For very large monsters (dragons, kraken, large constructs), treat them as standalone display pieces. See our larger base display guide for staging logic.

The "campaign archive" approach
Long-running campaigns generate enough painted miniatures to justify their own dedicated display. Three or four tiered shelves can document an entire campaign visually:
- Top shelf: The party, prominent and lit.
- Second shelf: Recurring NPCs and key allies.
- Third shelf: Major antagonists and campaign villains.
- Fourth shelf: Monsters and encounters, grouped thematically.
The result is a visual record of years of play, with the people at the top and the chaos at the bottom — which is approximately how D&D actually works.
For DM displays
Many Dungeon Masters paint extensively for their campaigns and end up with collections that dwarf any player's. The display approach shifts:
- Functional access first. The DM needs to pull models out for sessions. Display setups should make that easy — open tiers, not closed cases.
- Encounter readiness. Some DMs organise their display by encounter difficulty or environment so they can grab the right models quickly.
- "Stealth display." The DM display lives in the game room, visible during sessions but readable to players as "look but don't comment until you encounter it."
See the gifts for D&D players and roleplayers collection for DM-friendly display options.
Players: displaying just your character
Not every roleplayer has a vast collection. Many players paint one character per campaign and call it done. That single model deserves real display treatment — a dedicated tier, lit, on the desk or shelf where you can see it during sessions.
A single Classic stand for a standard PC base, or a Hero tier for a larger character on a 40-50mm base. The point isn't volume; it's that the character has a permanent stage rather than living in a backpack between sessions.

The campaign trophy approach
Some groups treat their painted minis as trophies of completed campaigns. The party from the campaign that ended last year sits on a permanent display tier — retired, framed, remembered. The current campaign's party gets the working display.

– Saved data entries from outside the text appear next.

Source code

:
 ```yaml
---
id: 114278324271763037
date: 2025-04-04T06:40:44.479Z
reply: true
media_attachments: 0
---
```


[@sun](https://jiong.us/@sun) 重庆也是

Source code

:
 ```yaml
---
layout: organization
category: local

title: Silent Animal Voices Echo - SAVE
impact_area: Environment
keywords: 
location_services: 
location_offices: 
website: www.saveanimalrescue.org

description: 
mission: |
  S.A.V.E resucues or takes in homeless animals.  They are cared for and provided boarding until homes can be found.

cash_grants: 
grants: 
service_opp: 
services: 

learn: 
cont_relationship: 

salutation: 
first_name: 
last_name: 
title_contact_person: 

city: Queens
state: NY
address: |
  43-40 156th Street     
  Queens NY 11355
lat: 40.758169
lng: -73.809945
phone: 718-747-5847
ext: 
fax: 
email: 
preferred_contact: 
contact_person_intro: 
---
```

Over years, the cabinet fills with retired parties, each one a record of a story. This is unusually rewarding as a long-term display arrangement, and it works because each set of models has clear narrative significance.
Frequently Asked Questions
How do I display a party with very different base sizes?
Use one tier per "size band" — a Hero stand for the larger bases (often the barbarian or paladin on a 40mm), Classic for the standard 32mm characters. Place them in alternating heights for visual interest.
My monster collection has a dragon. Where does it go?
Dragons (and other very large monsters) work best as standalone display pieces with their own shelf or surface. Don't try to integrate them into a party tier.
I rotate models in and out of campaigns. How do I display that?
Use the display as a working roster, not a permanent fixture. Models swap in and out based on current campaign relevance. Modular stands make this practical — no commitment to a fixed layout.
Should I label my display models?
For named characters and significant villains, small label cards on the tier are a nice touch — particularly for retired campaign parties where the names matter narratively.
What about terrain in a D&D display?
One small terrain feature per encounter scene works well — a treasure chest, a doorway, a piece of dungeon dressing. Avoid full terrain dioramas unless the scene specifically calls for it.
Disclaimer: WarSplay® products are independently manufactured by Blubbercove Ltd. We are not affiliated with, authorised by, or endorsed by Wizards of the Coast, Paizo, or any tabletop publisher. Trademarks such as D&D® and Pathfinder® are used solely to indicate compatibility.